When the radar flashlight detects a human movement, the display is simple -- as simple, perhaps, as two lights on top of the unit. A red light means there's someone there.
 
This simplicity has the advantage of being cheaper than the other systems. The MARS units are expected to cost $5,000 to $10,000. Time Domain doesn't disclose the cost of its device. At $500, the radar flashlight may be more practical for cash-strapped police departments.
 
"We're trying to reach every policeman on the beat," said Gene Greneker, the scientist at the Georgia Tech Research Institute who developed the radar flashlight. "Police departments don't have a lot of money for technology."
 
Federal approval required
 
Cost might not be the only thing keeping these technologies off the market.

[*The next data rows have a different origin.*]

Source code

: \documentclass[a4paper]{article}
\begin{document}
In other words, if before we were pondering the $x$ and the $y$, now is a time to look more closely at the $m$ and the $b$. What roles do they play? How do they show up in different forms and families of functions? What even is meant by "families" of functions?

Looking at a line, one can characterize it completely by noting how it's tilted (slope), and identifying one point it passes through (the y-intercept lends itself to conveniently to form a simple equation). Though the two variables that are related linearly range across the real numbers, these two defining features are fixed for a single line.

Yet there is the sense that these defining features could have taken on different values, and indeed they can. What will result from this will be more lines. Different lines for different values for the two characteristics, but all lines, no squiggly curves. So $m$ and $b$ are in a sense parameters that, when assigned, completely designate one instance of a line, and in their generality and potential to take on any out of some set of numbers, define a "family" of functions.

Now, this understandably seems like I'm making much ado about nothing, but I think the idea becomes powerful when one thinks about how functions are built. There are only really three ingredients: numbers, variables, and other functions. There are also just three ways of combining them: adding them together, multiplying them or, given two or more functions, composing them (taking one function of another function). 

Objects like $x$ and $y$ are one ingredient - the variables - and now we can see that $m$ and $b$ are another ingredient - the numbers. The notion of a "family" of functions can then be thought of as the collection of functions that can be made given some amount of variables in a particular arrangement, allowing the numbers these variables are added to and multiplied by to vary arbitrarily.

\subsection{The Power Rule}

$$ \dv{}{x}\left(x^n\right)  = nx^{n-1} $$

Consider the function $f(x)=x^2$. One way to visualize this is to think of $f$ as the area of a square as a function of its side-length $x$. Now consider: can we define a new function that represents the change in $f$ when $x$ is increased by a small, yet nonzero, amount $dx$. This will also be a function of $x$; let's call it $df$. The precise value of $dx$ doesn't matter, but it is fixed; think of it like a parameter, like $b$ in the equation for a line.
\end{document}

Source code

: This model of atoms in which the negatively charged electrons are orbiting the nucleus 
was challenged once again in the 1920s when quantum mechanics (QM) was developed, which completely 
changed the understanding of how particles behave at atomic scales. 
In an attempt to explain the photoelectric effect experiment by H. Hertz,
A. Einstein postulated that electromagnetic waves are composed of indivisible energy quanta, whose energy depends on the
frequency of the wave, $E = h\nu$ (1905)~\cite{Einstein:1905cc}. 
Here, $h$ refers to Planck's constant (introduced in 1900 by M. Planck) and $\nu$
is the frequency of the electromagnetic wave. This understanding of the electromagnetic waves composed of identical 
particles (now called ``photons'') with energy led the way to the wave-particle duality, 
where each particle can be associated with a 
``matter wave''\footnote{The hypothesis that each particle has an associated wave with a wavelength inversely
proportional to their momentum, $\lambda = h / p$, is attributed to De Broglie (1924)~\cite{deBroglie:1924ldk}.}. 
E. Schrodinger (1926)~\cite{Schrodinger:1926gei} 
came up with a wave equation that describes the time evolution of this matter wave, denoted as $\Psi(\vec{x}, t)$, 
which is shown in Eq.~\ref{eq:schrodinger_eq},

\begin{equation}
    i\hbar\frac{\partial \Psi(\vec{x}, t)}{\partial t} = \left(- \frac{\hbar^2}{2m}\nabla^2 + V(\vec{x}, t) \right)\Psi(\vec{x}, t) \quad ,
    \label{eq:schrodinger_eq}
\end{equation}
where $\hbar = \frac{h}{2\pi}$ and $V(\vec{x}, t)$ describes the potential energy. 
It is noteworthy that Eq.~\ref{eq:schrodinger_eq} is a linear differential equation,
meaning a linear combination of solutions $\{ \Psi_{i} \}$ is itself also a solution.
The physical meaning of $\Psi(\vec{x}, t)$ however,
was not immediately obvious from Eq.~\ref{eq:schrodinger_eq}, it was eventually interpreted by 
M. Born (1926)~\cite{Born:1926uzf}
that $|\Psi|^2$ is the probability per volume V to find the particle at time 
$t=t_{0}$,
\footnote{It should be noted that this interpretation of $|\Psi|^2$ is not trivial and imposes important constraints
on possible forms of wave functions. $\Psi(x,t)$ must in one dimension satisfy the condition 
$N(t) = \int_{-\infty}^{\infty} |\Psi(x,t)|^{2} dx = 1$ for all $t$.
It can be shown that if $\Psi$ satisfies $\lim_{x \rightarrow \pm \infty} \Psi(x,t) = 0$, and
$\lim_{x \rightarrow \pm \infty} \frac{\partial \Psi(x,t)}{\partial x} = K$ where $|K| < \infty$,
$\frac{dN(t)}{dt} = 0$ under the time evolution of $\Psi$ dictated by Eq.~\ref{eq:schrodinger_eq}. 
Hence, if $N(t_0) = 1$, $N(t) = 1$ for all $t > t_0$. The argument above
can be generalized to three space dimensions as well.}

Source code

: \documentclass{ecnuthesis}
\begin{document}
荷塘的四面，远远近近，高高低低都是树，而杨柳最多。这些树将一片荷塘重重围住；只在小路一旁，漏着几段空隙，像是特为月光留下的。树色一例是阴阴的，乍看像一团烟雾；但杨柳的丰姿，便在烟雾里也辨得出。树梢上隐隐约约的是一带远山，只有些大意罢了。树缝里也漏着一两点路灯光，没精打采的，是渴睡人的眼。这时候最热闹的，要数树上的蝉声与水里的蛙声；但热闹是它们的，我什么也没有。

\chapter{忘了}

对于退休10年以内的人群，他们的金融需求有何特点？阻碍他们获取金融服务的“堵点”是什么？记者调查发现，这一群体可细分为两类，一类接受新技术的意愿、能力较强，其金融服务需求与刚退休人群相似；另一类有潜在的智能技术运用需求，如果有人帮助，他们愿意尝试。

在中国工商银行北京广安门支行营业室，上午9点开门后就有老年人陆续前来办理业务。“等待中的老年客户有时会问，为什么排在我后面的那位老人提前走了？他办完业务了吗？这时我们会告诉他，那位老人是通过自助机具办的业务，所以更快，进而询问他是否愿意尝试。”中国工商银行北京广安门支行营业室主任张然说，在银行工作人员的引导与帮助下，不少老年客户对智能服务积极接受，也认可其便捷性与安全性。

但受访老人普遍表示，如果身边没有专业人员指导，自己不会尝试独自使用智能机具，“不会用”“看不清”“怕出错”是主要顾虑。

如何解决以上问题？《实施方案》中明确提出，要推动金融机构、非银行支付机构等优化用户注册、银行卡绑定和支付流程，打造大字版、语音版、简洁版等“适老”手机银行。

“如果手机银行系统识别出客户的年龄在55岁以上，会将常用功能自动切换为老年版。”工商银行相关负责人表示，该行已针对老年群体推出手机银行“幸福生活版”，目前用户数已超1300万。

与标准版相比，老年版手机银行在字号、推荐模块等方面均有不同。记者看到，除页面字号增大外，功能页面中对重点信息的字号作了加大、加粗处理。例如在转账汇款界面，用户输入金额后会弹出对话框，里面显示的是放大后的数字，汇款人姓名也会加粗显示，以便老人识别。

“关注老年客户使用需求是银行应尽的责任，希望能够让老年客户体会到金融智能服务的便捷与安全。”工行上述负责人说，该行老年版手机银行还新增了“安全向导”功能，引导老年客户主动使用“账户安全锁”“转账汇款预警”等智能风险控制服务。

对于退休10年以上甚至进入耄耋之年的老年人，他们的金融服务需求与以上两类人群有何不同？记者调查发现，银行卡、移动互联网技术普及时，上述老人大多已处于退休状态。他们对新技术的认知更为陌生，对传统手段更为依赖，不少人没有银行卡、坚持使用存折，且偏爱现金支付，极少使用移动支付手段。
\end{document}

The Federal Communications Commission (FCC), which regulates all commercial radar, radio and television broadcasts, is holding up the technology because of concerns that the devices may interfere with existing radar transmissions.
 
Conventional radar bounces continuous waves of energy, at a fixed frequency, at a target. The Raytheon and Time Domain devices use something called ultra wide-band radar, sending out low-level bursts of energy across many frequencies. Because they carry such little power, the companies say the bursts cause minimal interference to other signals, but the FCC has yet to approve ultra wide-band transmissions.
 
Time Domain, Raytheon and other companies with a stake in this technology said they expected the FCC to make a decision by this summer. Time Domain said it would like to begin selling units this year. Time Domain founder Ralph Petroff told APBNews.com that he expected the federal government to grant his company a waiver soon that would allow it to distribute 2,500 of its devices to accredited public safety agencies.
 
Raytheon wants to have its products on the market by the beginning of next year.
 
The demand for these products is high, and the National Institute of Justice has placed through-the-wall surveillance at the top of its scientific funding priority list for the past two years. Law enforcement officials and the companies themselves say the need for the new products is obvious, and they may help police officers survive deadly situations.
 
"I think once they learn how to use it, it'll be as valuable as their guns," Frazier said.